Computer-aided design of resistance micro-fluidic circuits for 3D printing

Microfluidic circuits, a sub class of lab-on-a-chip systems, are rapidly expanding into biological, chemical and physical research. Resistance microfluidic circuits are particularly useful for precise control of tempo-spatial conditions at a Nano-liter scale. The current design process of resistance microfluidic circuits starts with system specifications and concludes with a geometric realization of a topological graph that describes a 2-dimensional network of mechanical micro-scale channels. This design paradigm often relies on manual design and drawing.
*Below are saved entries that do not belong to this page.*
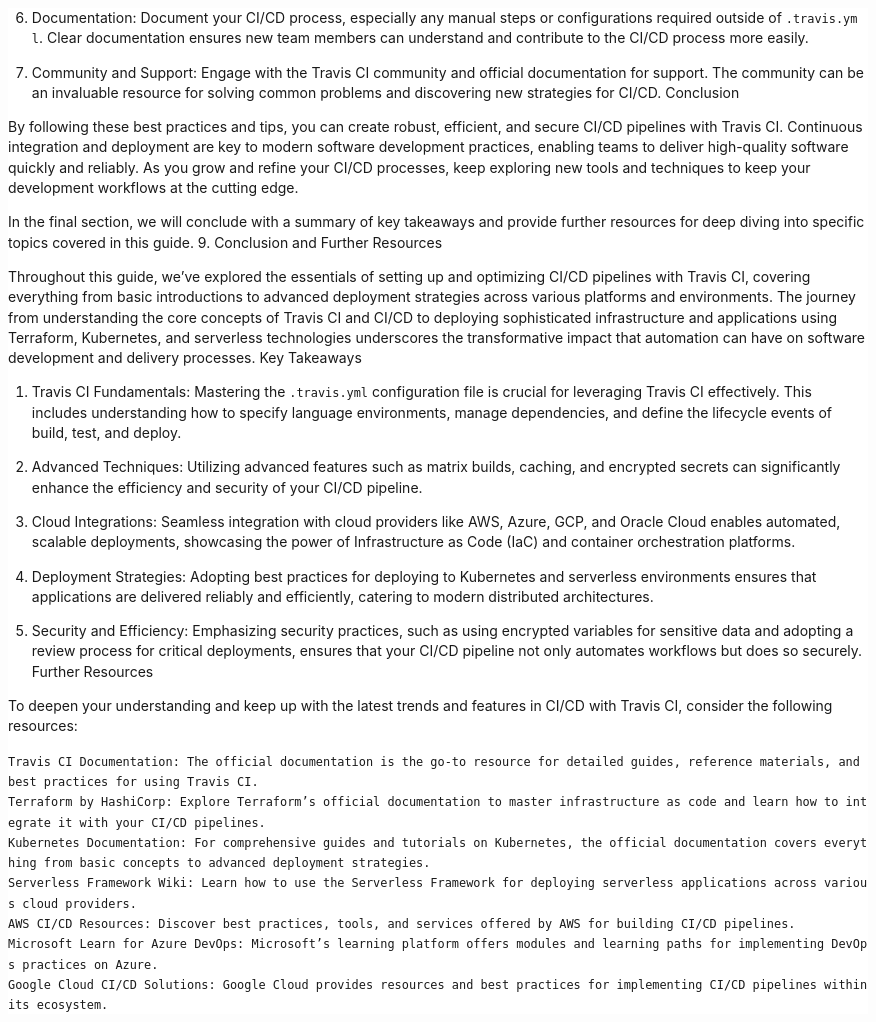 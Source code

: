 6. Documentation: Document your CI/CD process, especially any manual steps or configurations required outside of `.travis.yml`. Clear documentation ensures new team members can understand and contribute to the CI/CD process more easily.

7. Community and Support: Engage with the Travis CI community and official documentation for support. The community can be an invaluable resource for solving common problems and discovering new strategies for CI/CD.
Conclusion

By following these best practices and tips, you can create robust, efficient, and secure CI/CD pipelines with Travis CI. Continuous integration and deployment are key to modern software development practices, enabling teams to deliver high-quality software quickly and reliably. As you grow and refine your CI/CD processes, keep exploring new tools and techniques to keep your development workflows at the cutting edge.

In the final section, we will conclude with a summary of key takeaways and provide further resources for deep diving into specific topics covered in this guide.
9. Conclusion and Further Resources

Throughout this guide, we’ve explored the essentials of setting up and optimizing CI/CD pipelines with Travis CI, covering everything from basic introductions to advanced deployment strategies across various platforms and environments. The journey from understanding the core concepts of Travis CI and CI/CD to deploying sophisticated infrastructure and applications using Terraform, Kubernetes, and serverless technologies underscores the transformative impact that automation can have on software development and delivery processes.
Key Takeaways

1. Travis CI Fundamentals: Mastering the `.travis.yml` configuration file is crucial for leveraging Travis CI effectively. This includes understanding how to specify language environments, manage dependencies, and define the lifecycle events of build, test, and deploy.

2. Advanced Techniques: Utilizing advanced features such as matrix builds, caching, and encrypted secrets can significantly enhance the efficiency and security of your CI/CD pipeline.

3. Cloud Integrations: Seamless integration with cloud providers like AWS, Azure, GCP, and Oracle Cloud enables automated, scalable deployments, showcasing the power of Infrastructure as Code (IaC) and container orchestration platforms.

4. Deployment Strategies: Adopting best practices for deploying to Kubernetes and serverless environments ensures that applications are delivered reliably and efficiently, catering to modern distributed architectures.

5. Security and Efficiency: Emphasizing security practices, such as using encrypted variables for sensitive data and adopting a review process for critical deployments, ensures that your CI/CD pipeline not only automates workflows but does so securely.
Further Resources

To deepen your understanding and keep up with the latest trends and features in CI/CD with Travis CI, consider the following resources:

    Travis CI Documentation: The official documentation is the go-to resource for detailed guides, reference materials, and best practices for using Travis CI.
    Terraform by HashiCorp: Explore Terraform’s official documentation to master infrastructure as code and learn how to integrate it with your CI/CD pipelines.
    Kubernetes Documentation: For comprehensive guides and tutorials on Kubernetes, the official documentation covers everything from basic concepts to advanced deployment strategies.
    Serverless Framework Wiki: Learn how to use the Serverless Framework for deploying serverless applications across various cloud providers.
    AWS CI/CD Resources: Discover best practices, tools, and services offered by AWS for building CI/CD pipelines.
    Microsoft Learn for Azure DevOps: Microsoft’s learning platform offers modules and learning paths for implementing DevOps practices on Azure.
    Google Cloud CI/CD Solutions: Google Cloud provides resources and best practices for implementing CI/CD pipelines within its ecosystem.
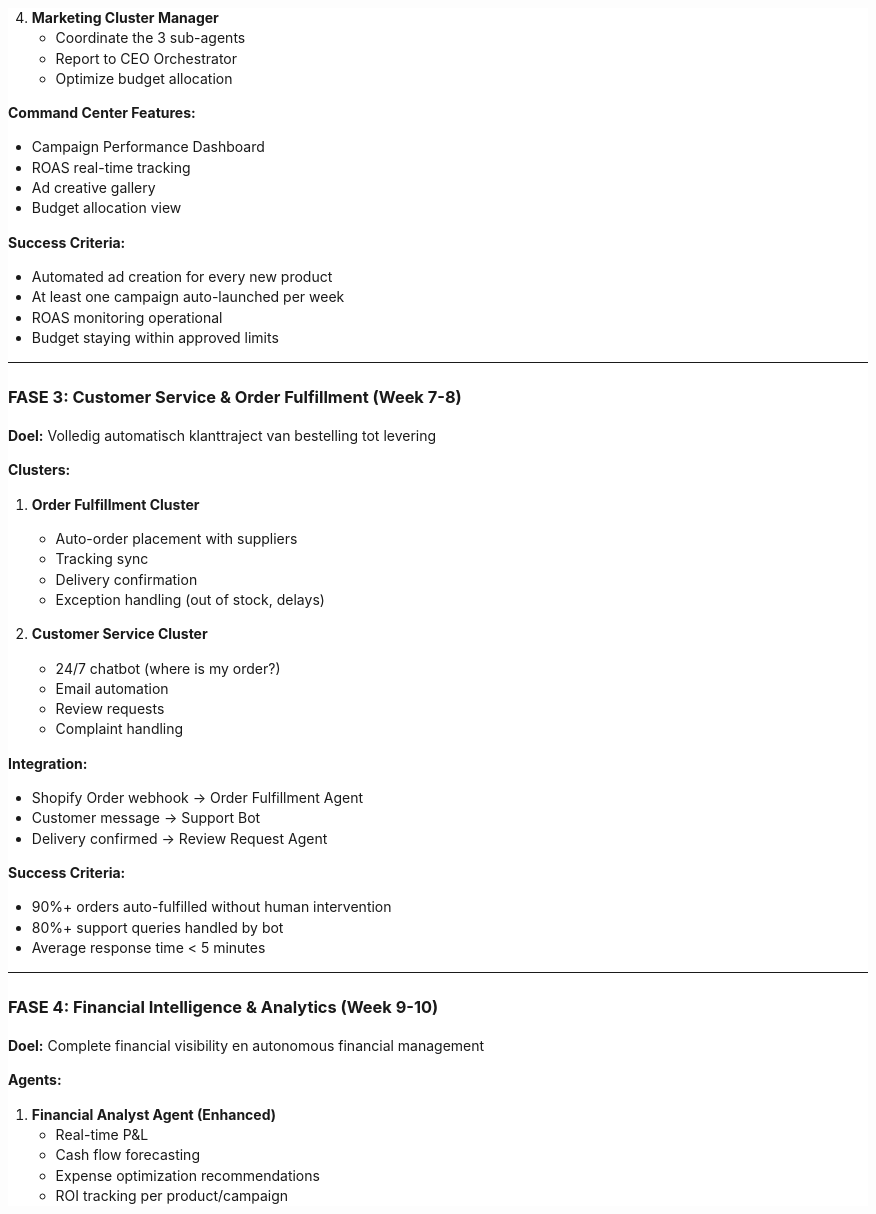 4. **Marketing Cluster Manager**
   - Coordinate the 3 sub-agents
   - Report to CEO Orchestrator
   - Optimize budget allocation

**Command Center Features:**
- Campaign Performance Dashboard
- ROAS real-time tracking
- Ad creative gallery
- Budget allocation view

**Success Criteria:**
- Automated ad creation for every new product
- At least one campaign auto-launched per week
- ROAS monitoring operational
- Budget staying within approved limits

---

### FASE 3: Customer Service & Order Fulfillment (Week 7-8)

**Doel:** Volledig automatisch klanttraject van bestelling tot levering

**Clusters:**

1. **Order Fulfillment Cluster**
   - Auto-order placement with suppliers
   - Tracking sync
   - Delivery confirmation
   - Exception handling (out of stock, delays)

2. **Customer Service Cluster**
   - 24/7 chatbot (where is my order?)
   - Email automation
   - Review requests
   - Complaint handling

**Integration:**
- Shopify Order webhook → Order Fulfillment Agent
- Customer message → Support Bot
- Delivery confirmed → Review Request Agent

**Success Criteria:**
- 90%+ orders auto-fulfilled without human intervention
- 80%+ support queries handled by bot
- Average response time < 5 minutes

---

### FASE 4: Financial Intelligence & Analytics (Week 9-10)

**Doel:** Complete financial visibility en autonomous financial management

**Agents:**

1. **Financial Analyst Agent (Enhanced)**
   - Real-time P&L
   - Cash flow forecasting
   - Expense optimization recommendations
   - ROI tracking per product/campaign
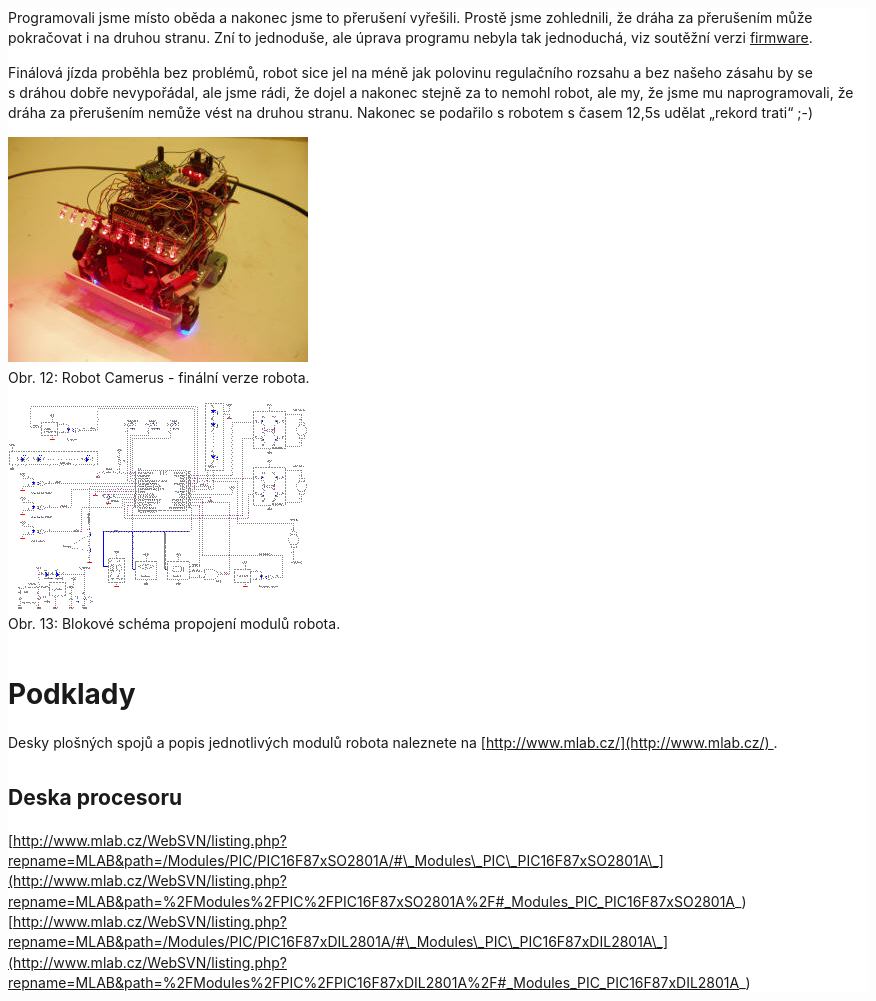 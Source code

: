 Programovali jsme místo oběda a nakonec jsme to přerušení vyřešili. Prostě jsme zohlednili, že dráha za přerušením může pokračovat i na druhou stranu. Zní to jednoduše, ale úprava programu nebyla tak jednoduchá, viz soutěžní verzi [firmware](http://www.mlab.cz/WebSVN/listing.php?repname=MLAB&path=/Designs/ROBOTS/Camerus/sw/#_Designs_ROBOTS_Camerus_sw_).

Finálová jízda proběhla bez problémů, robot sice jel na méně jak polovinu regulačního rozsahu a bez našeho zásahu by se s dráhou dobře nevypořádal, ale jsme rádi, že dojel a nakonec stejně za to nemohl robot, ale my, že jsme mu naprogramovali, že dráha za přerušením nemůže vést na druhou stranu. Nakonec se podařilo s robotem s časem 12,5s udělat „rekord trati“ ;-)

[![Robot Camerus](Pictures/image025_small.jpg)](Pictures/image025.jpg)  
Obr. 12: Robot Camerus - finální verze robota.

[![Blokové schéma](Pictures/index.1.gif)](Pictures/index.2.gif)  
Obr. 13: Blokové schéma propojení modulů robota.

Podklady
========

Desky plošných spojů a popis jednotlivých modulů robota naleznete na [http://www.mlab.cz/](http://www.mlab.cz/) .

Deska procesoru
---------------

[http://www.mlab.cz/WebSVN/listing.php?repname=MLAB&path=/Modules/PIC/PIC16F87xSO2801A/#\_Modules\_PIC\_PIC16F87xSO2801A\_](http://www.mlab.cz/WebSVN/listing.php?repname=MLAB&path=%2FModules%2FPIC%2FPIC16F87xSO2801A%2F#_Modules_PIC_PIC16F87xSO2801A_) [http://www.mlab.cz/WebSVN/listing.php?repname=MLAB&path=/Modules/PIC/PIC16F87xDIL2801A/#\_Modules\_PIC\_PIC16F87xDIL2801A\_](http://www.mlab.cz/WebSVN/listing.php?repname=MLAB&path=%2FModules%2FPIC%2FPIC16F87xDIL2801A%2F#_Modules_PIC_PIC16F87xDIL2801A_)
Moreover, since fabrication of microfluidic circuits is dominantly based on soft-lithography, the design-to-production transition often requires manual intervention. In this work, we present an automatic design process for resistance microfluidic circuits that outputs a fabrication-ready circuit model following a given set of specifications. We exploit the hydraulic–electric circuit analogy to define an abstract specification of microfluidic circuits. Based on this abstract specification, we defined an algorithm that uses fabrication-related constraint propagation and an optimization protocol to suggest a spatially optimized design for the proposed circuit. Finally, we automatically generate a vector-graphics model for 3D printing. Our approach can significantly reduce the design time of resistance microfluidic circuits, allowing a seamless computer-aided transition from concept to production.